The MYSQL database table created for this assignment contains arrival delays for two airlines across five destinations
Please note below additional packages installed. The formattable package is used to transform vectors and data frames into more readable and impactful tabular formats.

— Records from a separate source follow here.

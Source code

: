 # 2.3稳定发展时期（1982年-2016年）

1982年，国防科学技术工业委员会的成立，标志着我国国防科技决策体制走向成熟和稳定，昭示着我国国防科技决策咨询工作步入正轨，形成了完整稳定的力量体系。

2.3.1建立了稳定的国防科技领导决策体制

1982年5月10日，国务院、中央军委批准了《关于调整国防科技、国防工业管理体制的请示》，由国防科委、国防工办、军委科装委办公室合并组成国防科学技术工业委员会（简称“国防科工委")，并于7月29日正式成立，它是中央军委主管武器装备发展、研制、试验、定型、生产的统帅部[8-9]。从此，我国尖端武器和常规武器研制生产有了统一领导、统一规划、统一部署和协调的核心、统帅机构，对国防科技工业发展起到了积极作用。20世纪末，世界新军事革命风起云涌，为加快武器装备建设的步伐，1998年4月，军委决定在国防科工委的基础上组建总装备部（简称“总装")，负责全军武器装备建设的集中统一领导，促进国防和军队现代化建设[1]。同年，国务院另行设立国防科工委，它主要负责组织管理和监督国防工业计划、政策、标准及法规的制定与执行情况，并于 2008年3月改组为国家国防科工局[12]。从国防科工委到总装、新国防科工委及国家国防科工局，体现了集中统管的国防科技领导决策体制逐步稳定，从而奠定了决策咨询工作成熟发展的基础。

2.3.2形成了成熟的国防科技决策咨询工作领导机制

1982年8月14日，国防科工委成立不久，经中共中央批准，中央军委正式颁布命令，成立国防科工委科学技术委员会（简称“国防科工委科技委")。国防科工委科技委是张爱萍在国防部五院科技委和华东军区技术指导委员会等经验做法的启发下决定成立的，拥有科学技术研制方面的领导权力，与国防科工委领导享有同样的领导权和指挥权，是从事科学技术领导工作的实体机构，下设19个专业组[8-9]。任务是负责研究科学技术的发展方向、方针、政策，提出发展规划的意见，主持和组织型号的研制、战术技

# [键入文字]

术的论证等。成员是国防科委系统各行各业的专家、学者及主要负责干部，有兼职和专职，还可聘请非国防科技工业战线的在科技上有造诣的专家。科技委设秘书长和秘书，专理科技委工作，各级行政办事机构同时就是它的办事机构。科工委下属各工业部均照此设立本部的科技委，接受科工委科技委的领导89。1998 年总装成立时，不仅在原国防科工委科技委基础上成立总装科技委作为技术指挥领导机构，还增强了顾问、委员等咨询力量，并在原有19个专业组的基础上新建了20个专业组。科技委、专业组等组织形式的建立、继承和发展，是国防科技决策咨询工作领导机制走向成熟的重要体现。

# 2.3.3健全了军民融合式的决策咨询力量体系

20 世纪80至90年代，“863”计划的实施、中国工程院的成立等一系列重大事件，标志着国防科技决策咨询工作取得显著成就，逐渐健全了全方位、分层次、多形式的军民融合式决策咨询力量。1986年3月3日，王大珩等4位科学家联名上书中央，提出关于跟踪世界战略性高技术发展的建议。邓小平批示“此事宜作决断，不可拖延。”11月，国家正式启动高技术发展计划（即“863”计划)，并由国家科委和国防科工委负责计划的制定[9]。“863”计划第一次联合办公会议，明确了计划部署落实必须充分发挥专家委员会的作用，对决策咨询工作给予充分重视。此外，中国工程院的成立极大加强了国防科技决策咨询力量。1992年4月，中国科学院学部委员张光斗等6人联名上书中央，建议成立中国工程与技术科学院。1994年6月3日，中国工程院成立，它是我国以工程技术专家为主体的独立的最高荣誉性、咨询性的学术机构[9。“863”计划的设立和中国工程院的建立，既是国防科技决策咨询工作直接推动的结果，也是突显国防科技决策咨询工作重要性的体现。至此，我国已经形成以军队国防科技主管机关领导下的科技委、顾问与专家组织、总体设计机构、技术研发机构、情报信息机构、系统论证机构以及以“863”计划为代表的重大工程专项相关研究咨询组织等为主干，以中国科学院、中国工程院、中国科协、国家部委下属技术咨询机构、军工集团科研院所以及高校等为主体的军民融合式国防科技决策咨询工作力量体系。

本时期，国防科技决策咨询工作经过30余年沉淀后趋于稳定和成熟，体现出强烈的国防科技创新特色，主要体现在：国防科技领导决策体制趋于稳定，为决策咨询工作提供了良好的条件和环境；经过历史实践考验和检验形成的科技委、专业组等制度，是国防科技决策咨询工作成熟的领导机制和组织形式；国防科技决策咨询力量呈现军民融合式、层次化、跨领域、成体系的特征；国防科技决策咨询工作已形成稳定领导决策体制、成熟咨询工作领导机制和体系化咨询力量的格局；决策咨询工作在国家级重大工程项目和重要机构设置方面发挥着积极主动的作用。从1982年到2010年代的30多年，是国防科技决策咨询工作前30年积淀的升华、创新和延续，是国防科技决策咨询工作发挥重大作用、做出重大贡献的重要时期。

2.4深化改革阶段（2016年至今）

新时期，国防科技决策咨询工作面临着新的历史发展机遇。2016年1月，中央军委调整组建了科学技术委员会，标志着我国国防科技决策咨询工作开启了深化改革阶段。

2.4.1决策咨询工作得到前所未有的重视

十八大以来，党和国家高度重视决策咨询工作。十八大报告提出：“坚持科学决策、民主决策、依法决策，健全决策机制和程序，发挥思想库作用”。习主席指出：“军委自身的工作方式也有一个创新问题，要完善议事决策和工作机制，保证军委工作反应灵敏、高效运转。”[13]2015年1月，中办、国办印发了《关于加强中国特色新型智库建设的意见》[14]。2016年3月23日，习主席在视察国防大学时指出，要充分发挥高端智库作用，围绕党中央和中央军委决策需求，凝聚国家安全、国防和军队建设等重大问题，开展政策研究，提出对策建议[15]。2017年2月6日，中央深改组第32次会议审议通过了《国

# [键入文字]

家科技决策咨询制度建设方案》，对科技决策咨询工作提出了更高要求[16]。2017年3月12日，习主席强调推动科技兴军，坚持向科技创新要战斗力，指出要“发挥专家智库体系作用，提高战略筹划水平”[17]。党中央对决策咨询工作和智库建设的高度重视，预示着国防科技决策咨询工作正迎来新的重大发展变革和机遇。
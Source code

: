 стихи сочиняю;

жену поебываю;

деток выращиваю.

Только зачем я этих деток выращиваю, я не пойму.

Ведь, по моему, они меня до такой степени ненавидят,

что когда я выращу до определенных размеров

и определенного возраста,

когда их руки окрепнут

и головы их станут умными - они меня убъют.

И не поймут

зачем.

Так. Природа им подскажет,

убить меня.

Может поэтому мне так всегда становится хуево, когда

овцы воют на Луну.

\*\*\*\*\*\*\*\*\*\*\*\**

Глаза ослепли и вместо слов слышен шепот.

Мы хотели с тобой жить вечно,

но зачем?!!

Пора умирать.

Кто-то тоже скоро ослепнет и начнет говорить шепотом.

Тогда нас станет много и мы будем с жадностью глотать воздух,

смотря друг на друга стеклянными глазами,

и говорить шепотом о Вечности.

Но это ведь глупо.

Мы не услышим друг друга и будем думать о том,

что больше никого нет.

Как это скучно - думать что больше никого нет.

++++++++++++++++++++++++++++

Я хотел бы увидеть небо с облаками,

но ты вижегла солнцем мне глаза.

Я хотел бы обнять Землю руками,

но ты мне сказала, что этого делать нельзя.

Package ‘conflicted’ solved an issue with the rename func as it pertains to knit/html.
install.packages(“formattable”) install.packages(“conflicted”)
library(tidyverse)
## -- Attaching packages ------------------------------------------------------------------------------- tidyverse 1.3.0 --
## v ggplot2 3.3.2 v purrr 0.3.4
## v tibble 3.0.3 v dplyr 1.0.2
## v tidyr 1.1.2 v stringr 1.4.0
## v readr 1.3.1 v forcats 0.5.0
## -- Conflicts ---------------------------------------------------------------------------------- tidyverse_conflicts() --
## x dplyr::filter() masks stats::filter()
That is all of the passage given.